In his book “House Lust”, Newsweek writer Daniel McGinn explores how so many Americans are not just buying homes way beyond what they can afford, they are doing renovations they don’t need, and paying for them with money they don’t have. And there’s a whole industry of people helping them do that, from magazines like Home & Garden, to cable TV networks like HGTV that seem to specialize in telling you what to buy, and how to make it over into something even bigger and better once you’ve bought it.

Take for example house size. In Britain and Italy new homes average under 1,000 square feet. I grew up in a house like that. It’s compact but has most of what you need. In the US by comparison, the average new house is 2,434 square feet. And many are two or three times that size. Often for families with two or fewer kids. Clearly this is not about need, it’s about show. It’s having something that screams to everyone who comes in the front door “I’ve got loads of money”.

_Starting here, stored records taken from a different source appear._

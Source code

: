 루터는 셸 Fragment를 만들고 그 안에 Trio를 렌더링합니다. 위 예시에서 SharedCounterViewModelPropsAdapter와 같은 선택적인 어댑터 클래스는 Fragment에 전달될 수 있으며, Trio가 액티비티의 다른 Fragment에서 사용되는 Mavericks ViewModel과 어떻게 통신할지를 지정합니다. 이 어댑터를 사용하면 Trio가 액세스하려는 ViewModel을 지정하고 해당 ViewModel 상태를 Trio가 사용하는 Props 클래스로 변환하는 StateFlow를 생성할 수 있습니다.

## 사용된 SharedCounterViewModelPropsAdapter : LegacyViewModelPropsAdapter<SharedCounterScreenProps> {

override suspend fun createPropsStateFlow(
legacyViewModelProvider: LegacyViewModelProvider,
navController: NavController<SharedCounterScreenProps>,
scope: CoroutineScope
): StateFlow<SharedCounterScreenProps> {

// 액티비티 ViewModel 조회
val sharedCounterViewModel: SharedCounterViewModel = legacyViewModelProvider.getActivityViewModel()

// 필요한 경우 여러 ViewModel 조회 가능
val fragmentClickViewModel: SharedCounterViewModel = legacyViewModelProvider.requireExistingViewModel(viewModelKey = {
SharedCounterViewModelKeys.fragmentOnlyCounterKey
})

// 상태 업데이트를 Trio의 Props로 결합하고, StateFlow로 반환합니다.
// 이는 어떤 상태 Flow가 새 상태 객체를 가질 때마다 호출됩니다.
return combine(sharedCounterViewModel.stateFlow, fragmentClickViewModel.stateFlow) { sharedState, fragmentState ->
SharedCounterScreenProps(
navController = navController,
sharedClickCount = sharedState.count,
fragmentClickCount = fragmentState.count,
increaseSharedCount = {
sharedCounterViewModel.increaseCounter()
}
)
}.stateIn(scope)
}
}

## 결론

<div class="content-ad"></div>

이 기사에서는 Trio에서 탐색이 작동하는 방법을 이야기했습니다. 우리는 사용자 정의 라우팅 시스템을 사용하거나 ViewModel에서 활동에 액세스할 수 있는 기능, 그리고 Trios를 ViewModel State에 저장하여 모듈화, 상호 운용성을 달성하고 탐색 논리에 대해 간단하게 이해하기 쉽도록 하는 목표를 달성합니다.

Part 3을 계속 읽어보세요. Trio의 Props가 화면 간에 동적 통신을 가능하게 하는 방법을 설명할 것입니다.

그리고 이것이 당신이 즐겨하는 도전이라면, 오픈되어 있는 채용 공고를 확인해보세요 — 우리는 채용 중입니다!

And of course a house that big needs a lot of furniture. And carpets. And paint. And drapes. And lamps. And any number of other accessories from throw pillows to pointless ornaments that you put somewhere just so they can look, well, ornamental.

Whatever all this spending is buying people it’s certainly not buying them happiness. A new study by psychologist Miriam Tatzel, PhD, of Empire State College in New York, compared people’s spending habits with their sense of well-being. She found that big spenders – defined as people who spend a lot on expensive purchases and carry a lot of credit card debt – use all their available money to buy things and are the least happy, compared to others who buy what they need or live within their means.

Those purchases can be everything from a new house to a new phone (iPhone anyone!) or new car they don’t need, because the cell phone or car they already have work just fine. These are people whose choices are shaped not by what they need but by what they feel is necessary to reflect how cool they are, how successful they are, how stylish they are. The price is frequently credit card debt. In some extreme cases it’s bankruptcy.

Now clearly this is not a healthy way to live, and I’m not just talking financially. I’m talking emotionally and even spiritually. How can you be happy or truly enjoy life when you are constantly measuring yourself against what other people have. If they have the latest tech gadget and you don’t you somehow feel less sophisticated, less worthy, or just less.

If it’s limited to the occasional individual gadget like an iPhone that’s not too dangerous. But when that one purchase becomes part of a pattern, a new computer, new giant flat-screen TV, and then you start following that same pattern with cars and even homes it is easy to see how so many people are in deep financial distress.

The humorist, Harold Coffin, once wrote “Envy is the art of counting the other fellow’s blessings instead of your own.” Most of us have so many things we should be eternally grateful for, but too often we’re busy looking at what we don’t have or at people who have more, to appreciate our own good fortune.